Exercise directions >>
Reproduce the entries exactly. Omit none of them.

Extracted data entries
^^^^^^^^

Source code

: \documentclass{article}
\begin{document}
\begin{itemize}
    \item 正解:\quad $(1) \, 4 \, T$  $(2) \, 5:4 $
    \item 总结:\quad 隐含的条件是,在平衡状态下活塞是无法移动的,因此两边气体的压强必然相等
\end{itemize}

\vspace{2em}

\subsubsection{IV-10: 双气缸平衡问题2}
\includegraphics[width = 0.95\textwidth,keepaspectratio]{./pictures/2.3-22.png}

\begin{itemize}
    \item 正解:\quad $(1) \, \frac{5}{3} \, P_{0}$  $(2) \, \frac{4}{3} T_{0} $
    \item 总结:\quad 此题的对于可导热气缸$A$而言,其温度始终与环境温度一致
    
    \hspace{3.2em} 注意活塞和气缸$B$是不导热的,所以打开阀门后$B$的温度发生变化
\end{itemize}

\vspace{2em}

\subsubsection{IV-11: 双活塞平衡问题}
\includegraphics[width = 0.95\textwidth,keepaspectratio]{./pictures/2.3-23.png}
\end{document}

^^^^^^^^

Result of this task >>
Source code

: \documentclass{article}
\begin{document}
\begin{itemize}
    \item 正解:\quad $(1) \, 4 \, T$  $(2) \, 5:4 $
    \item 总结:\quad 隐含的条件是,在平衡状态下活塞是无法移动的,因此两边气体的压强必然相等
\end{itemize}

\vspace{2em}

\subsubsection{IV-10: 双气缸平衡问题2}
\includegraphics[width = 0.95\textwidth,keepaspectratio]{./pictures/2.3-22.png}

\begin{itemize}
    \item 正解:\quad $(1) \, \frac{5}{3} \, P_{0}$  $(2) \, \frac{4}{3} T_{0} $
    \item 总结:\quad 此题的对于可导热气缸$A$而言,其温度始终与环境温度一致
    
    \hspace{3.2em} 注意活塞和气缸$B$是不导热的,所以打开阀门后$B$的温度发生变化
\end{itemize}

\vspace{2em}

\subsubsection{IV-11: 双活塞平衡问题}
\includegraphics[width = 0.95\textwidth,keepaspectratio]{./pictures/2.3-23.png}
\end{document}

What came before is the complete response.